[[ Material for this task, beginning ]]
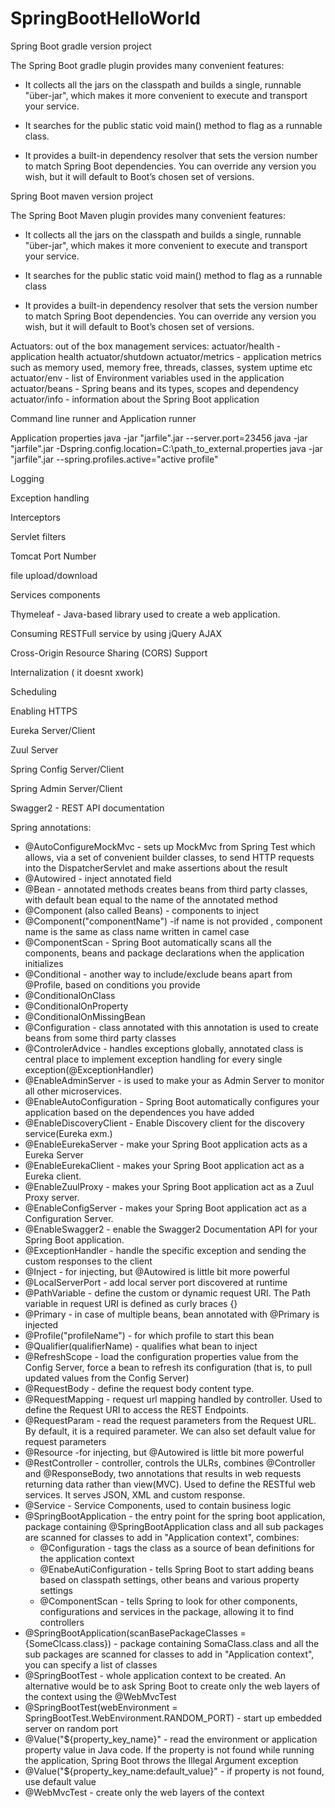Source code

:# SpringBootHelloWorld

Spring Boot gradle version project

The Spring Boot gradle plugin provides many convenient features:

  - It collects all the jars on the classpath and builds a single, runnable "über-jar", which makes it more convenient to execute and
    transport your service.
	  
  - It searches for the public static void main() method to flag as a runnable class.
	
  - It provides a built-in dependency resolver that sets the version number to match Spring Boot dependencies. You can override any
    version you wish, but it will default to Boot’s chosen set of versions.
	  
Spring Boot maven version project

The Spring Boot Maven plugin provides many convenient features:

  - It collects all the jars on the classpath and builds a single, runnable "über-jar", which makes it more convenient to execute
    and transport your service.
	  
  - It searches for the public static void main() method to flag as a runnable class
	
  - It provides a built-in dependency resolver that sets the version number to match Spring Boot dependencies. You can override 
    any version you wish, but it will default to Boot’s chosen set of versions.

Actuators: out of the box management services: 
    actuator/health - application health
    actuator/shutdown
    actuator/metrics - application metrics such as memory used, memory free, threads, classes, system uptime etc
    actuator/env -  list of Environment variables used in the application
    actuator/beans - Spring beans and its types, scopes and dependency
    actuator/info - information about the Spring Boot application

Command line runner and Application runner

Application properties
java -jar "jarfile".jar --server.port=23456
java -jar "jarfile".jar -Dspring.config.location=C:\path_to_external.properties
java -jar "jarfile".jar --spring.profiles.active="active profile"

Logging

Exception handling

Interceptors

Servlet filters

Tomcat Port Number

file upload/download

Services components

Thymeleaf - Java-based library used to create a web application.

Consuming RESTFull service by using jQuery AJAX

Cross-Origin Resource Sharing (CORS) Support

Internalization
 ( it doesnt xwork)
 
Scheduling

Enabling HTTPS

Eureka Server/Client

Zuul Server

Spring Config Server/Client

Spring Admin Server/Client

Swagger2 - REST API documentation


Spring annotations:
  - @AutoConfigureMockMvc - sets up MockMvc from Spring Test which  allows, via a set of convenient builder classes, to send HTTP requests
    into the DispatcherServlet and make assertions about the result
  - @Autowired - inject annotated field
  - @Bean - annotated methods creates beans from third party classes, with default bean equal to the name of the annotated method
  - @Component (also called Beans) - components to inject
  - @Component("componentName") -if name is not provided , component name is the same as class name written in camel case
  - @ComponentScan - Spring Boot automatically scans all the components, beans and package declarations when the application initializes 
  - @Conditional - another way to include/exclude beans apart from @Profile, based on conditions you provide
  - @ConditionalOnClass
  - @ConditionalOnProperty
  - @ConditionalOnMissingBean
  - @Configuration - class annotated with this annotation is used to create beans from some third party classes
  - @ControlerAdvice - handles exceptions globally, annotated class is central place to implement exception handling for 
    every single exception(@ExceptionHandler)
  - @EnableAdminServer - is used to make your as Admin Server to monitor all other microservices.
  - @EnableAutoConfiguration - Spring Boot automatically configures your application based on the dependences you have added
  - @EnableDiscoveryClient - Enable Discovery client for the discovery service(Eureka exm.)
  - @EnableEurekaServer - make your Spring Boot application acts as a Eureka Server
  - @EnableEurekaClient - makes your Spring Boot application act as a Eureka client.
  - @EnableZuulProxy - makes your Spring Boot application act as a Zuul Proxy server.
  - @EnableConfigServer - makes your Spring Boot application act as a Configuration Server.
  - @EnableSwagger2 - enable the Swagger2 Documentation API for your Spring Boot application.
  - @ExceptionHandler - handle the specific exception and sending the custom responses to the client
  - @Inject - for injecting, but @Autowired is little bit more powerful
  - @LocalServerPort - add local server port discovered at runtime
  - @PathVariable - define the custom or dynamic request URI. The Path variable in request URI is defined as curly braces {}
  - @Primary - in case of multiple beans, bean annotated with @Primary is injected
  - @Profile("profileName") - for which profile to start this bean
  - @Qualifier(qualifierName) - qualifies what bean to inject
  - @RefreshScope - load the configuration properties value from the Config Server,
    force a bean to refresh its configuration (that is, to pull updated values from the Config Server)
  - @RequestBody - define the request body content type.
  - @RequestMapping - request url mapping handled by controller. Used to define the Request URI to access the REST Endpoints.
  - @RequestParam - read the request parameters from the Request URL. By default, it is a required parameter. We can also set default value
    for request parameters
  - @Resource -for injecting, but @Autowired is little bit more powerful
  - @RestController - controller, controls the ULRs, combines @Controller and @ResponseBody, two annotations that results in
    web requests returning data rather than view(MVC). Used to define the RESTful web services. It serves JSON, XML and custom response.
  - @Service - Service Components, used to contain business logic
  - @SpringBootApplication - the entry point for the spring boot application, package containing @SpringBootApplication class and all
    sub packages are scanned for classes to add in "Application context", combines:
    - @Configuration - tags the class as a source of bean definitions for the application context
    - @EnabeAutiConfiguration - tells Spring Boot to start adding beans based on classpath settings, other beans and
      various property settings
    - @ComponentScan - tells Spring to look for other components, configurations and services in the package, allowing it
      to find controllers
  - @SpringBootApplication(scanBasePackageClasses = {SomeClcass.class}) - package containing SomaClass.class and all the sub packages are
    scanned for classes to add in "Application context", you can specify a list of classes
  - @SpringBootTest - whole application context to be created. An alternative would be to ask Spring Boot to create only the web layers
    of the context using the @WebMvcTest
  - @SpringBootTest(webEnvironment = SpringBootTest.WebEnvironment.RANDOM_PORT) - start up embedded server on random port
  - @Value("${property_key_name}" - read the environment or application property value in Java code. If the property is not found while 
    running the application, Spring Boot throws the Illegal Argument exception
  - @Value("${property_key_name:default_value}" - if property is not found, use default value
  - @WebMvcTest - create only the web layers of the context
[[ Material for this task, end ]]
What you should do = Give the number of lines in the records where the word "über" shows up. Nothing else belongs in the reply.

Written answer = 2